Originalmente escrita para sexteto de cordas, em 1899, Verklärte Nacht (Noite Transfigurada), op. 4, foi posteriormente arranjada, pelo compositor, para orquestra de cordas. Nela, observa-se a união de duas vertentes musicais contrastantes: se de um lado vale-se de um cromatismo wagneriano, de outro, utiliza a técnica do desenvolvimento da variação, utilizada por Brahms.

Pois nesta terça ficou demonstrado o porquê dessa composição ser uma raridade entre nós e a razão pela qual Arnold Schoenberg mantém-se como um compositor maldito: mesmo as suas obras tonais, como essa, são extremamente densas, requerem uma concentração e entendimento nem sempre de fácil acesso. Em sua execução, a orquestra manteve a atenção e cuidado já realizado no início do concerto: explorou as dinâmicas, os timbres, as densidades, musical e psicológica, da obra, embora, em alguns momentos mais movidos, tenha demonstrado alguma insegurança.

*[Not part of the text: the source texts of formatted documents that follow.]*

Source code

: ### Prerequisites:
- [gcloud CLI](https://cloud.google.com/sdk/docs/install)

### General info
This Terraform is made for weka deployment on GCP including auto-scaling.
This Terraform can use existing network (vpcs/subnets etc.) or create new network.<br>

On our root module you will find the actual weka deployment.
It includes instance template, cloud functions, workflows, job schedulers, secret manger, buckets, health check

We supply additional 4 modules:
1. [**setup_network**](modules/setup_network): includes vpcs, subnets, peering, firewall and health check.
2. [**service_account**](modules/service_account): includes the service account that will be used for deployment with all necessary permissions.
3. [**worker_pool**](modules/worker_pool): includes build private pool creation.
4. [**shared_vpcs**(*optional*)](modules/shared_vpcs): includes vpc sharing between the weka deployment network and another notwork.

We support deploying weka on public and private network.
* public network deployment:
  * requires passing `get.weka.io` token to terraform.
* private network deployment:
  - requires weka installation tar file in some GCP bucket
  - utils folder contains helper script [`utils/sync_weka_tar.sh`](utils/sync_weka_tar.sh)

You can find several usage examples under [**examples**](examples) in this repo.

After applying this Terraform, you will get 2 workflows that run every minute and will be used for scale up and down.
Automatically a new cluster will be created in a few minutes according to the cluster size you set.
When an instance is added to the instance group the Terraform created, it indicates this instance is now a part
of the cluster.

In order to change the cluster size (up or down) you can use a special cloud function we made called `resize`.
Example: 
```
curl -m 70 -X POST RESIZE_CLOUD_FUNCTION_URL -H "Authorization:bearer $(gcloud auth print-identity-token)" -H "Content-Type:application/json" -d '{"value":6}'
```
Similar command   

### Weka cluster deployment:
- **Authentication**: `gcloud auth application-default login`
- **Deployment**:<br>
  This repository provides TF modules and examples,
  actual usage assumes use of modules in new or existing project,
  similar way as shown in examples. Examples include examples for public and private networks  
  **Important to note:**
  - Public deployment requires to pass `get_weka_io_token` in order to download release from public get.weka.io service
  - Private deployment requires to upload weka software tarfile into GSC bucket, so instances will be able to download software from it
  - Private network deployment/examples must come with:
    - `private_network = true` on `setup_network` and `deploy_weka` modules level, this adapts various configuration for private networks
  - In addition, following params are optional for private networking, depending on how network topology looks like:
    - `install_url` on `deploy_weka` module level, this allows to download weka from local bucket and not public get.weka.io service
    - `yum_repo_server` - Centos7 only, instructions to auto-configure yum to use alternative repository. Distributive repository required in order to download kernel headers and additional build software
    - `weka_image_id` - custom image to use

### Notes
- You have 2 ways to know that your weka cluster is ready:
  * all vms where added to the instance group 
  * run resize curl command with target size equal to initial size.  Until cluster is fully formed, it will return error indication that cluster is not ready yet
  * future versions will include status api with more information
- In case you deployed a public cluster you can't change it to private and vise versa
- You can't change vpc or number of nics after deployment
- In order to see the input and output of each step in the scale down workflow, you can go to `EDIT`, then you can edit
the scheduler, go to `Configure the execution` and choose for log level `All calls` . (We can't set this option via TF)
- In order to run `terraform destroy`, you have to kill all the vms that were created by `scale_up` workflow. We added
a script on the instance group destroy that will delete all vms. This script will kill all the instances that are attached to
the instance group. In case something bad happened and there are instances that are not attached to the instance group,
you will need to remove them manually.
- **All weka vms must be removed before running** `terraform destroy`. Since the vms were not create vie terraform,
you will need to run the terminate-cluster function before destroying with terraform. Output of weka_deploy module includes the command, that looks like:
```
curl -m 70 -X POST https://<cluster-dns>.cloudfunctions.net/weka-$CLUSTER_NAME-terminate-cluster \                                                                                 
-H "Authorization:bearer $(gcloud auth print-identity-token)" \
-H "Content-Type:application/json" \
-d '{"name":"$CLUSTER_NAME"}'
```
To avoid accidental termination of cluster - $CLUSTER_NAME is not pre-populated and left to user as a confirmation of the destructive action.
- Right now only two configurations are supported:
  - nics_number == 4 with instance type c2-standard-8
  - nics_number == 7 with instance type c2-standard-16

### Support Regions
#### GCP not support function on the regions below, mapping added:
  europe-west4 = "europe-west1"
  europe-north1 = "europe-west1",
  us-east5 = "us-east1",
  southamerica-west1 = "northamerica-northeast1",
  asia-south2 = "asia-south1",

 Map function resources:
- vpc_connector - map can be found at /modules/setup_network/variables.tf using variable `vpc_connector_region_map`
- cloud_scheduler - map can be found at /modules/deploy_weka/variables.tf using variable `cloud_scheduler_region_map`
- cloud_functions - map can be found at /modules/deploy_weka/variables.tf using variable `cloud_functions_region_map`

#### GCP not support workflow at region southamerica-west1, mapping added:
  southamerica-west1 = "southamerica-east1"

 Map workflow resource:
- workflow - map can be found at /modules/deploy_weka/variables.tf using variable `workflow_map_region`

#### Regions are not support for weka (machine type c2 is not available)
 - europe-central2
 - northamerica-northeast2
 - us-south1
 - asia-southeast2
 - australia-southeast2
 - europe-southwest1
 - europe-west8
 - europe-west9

Na outra extremidade do programa, a OSPA apresentou a Sinfonia Simples, op.4, de Benjamin Britten, cujo centenário de nascimento é comemorado neste ano. Apesar de ser considerado um compositor em dissonância com as vanguardas que se difundiam em sua época, deve, isso sim, ser contextualizado no modernismo eclético. Trata-se do mesmo modernismo que viu surgir a Suíte Antiga, de Alberto Nepomuceno. É uma obra da juventude do compositor, para orquestra de cordas que, pode-se dizer, recebe o rótulo de neobarroco. Daí seus movimentos referirem-se a danças de suítes, como bourrée ou sarabande. Foi uma performance excelente! Ótima dinâmica, ótima articulação. A destacar o segundo movimento, Playful Pizzicato que, como diz o nome, é todo articulado em pizzicato. Ali ficou claro a qualidade do que seria apresentado neste 7º Concerto Oficial.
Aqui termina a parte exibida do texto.